Mossel Elchanan, Roch Sebastien
U.C. Berkeley, Berkeley, USA.
J Math Biol. 2013 Oct;67(4):767-97. doi: 10.1007/s00285-012-0571-4. Epub 2012 Aug 9.
Mutation rate variation across loci is well known to cause difficulties, notably identifiability issues, in the reconstruction of evolutionary trees from molecular sequences. Here we introduce a new approach for estimating general rates-across-sites models. Our results imply, in particular, that large phylogenies are typically identifiable under rate variation.
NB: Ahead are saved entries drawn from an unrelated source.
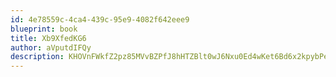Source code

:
 ```yaml
---
id: 4e78559c-4ca4-439c-95e9-4082f642eee9
blueprint: book
title: Xb9XfedKG6
author: aVputdIFQy
description: KHOVnFWkfZ2pz85MVvBZPfJ8hHTZBlt0wJ6Nxu0Ed4wKet6Bd6x2kpybPesweCqbYfpwI8eJPQfvrhEGpmt3SKHto8erSq7XWhQp
---
```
We also derive sequence-length requirements for high-probability reconstruction. Our main contribution is a novel algorithm that clusters sites according to their mutation rate. Following this site clustering step, standard reconstruction techniques can be used to recover the phylogeny. Our results rely on a basic insight: that, for large trees, certain site statistics experience concentration-of-measure phenomena.
众所周知,位点间的突变率变化会给从分子序列重建进化树带来困难,尤其是可识别性问题。在此,我们引入一种新方法来估计通用的位点特异模型。我们的结果特别表明,在突变率变化的情况下,大型系统发育树通常是可识别的。我们还推导出了高概率重建所需的序列长度要求。我们的主要贡献是一种新颖的算法,该算法根据位点的突变率对位点进行聚类。在这个位点聚类步骤之后,可以使用标准的重建技术来恢复系统发育树。我们的结果依赖于一个基本观点:对于大型树,某些位点统计量会经历测度集中现象。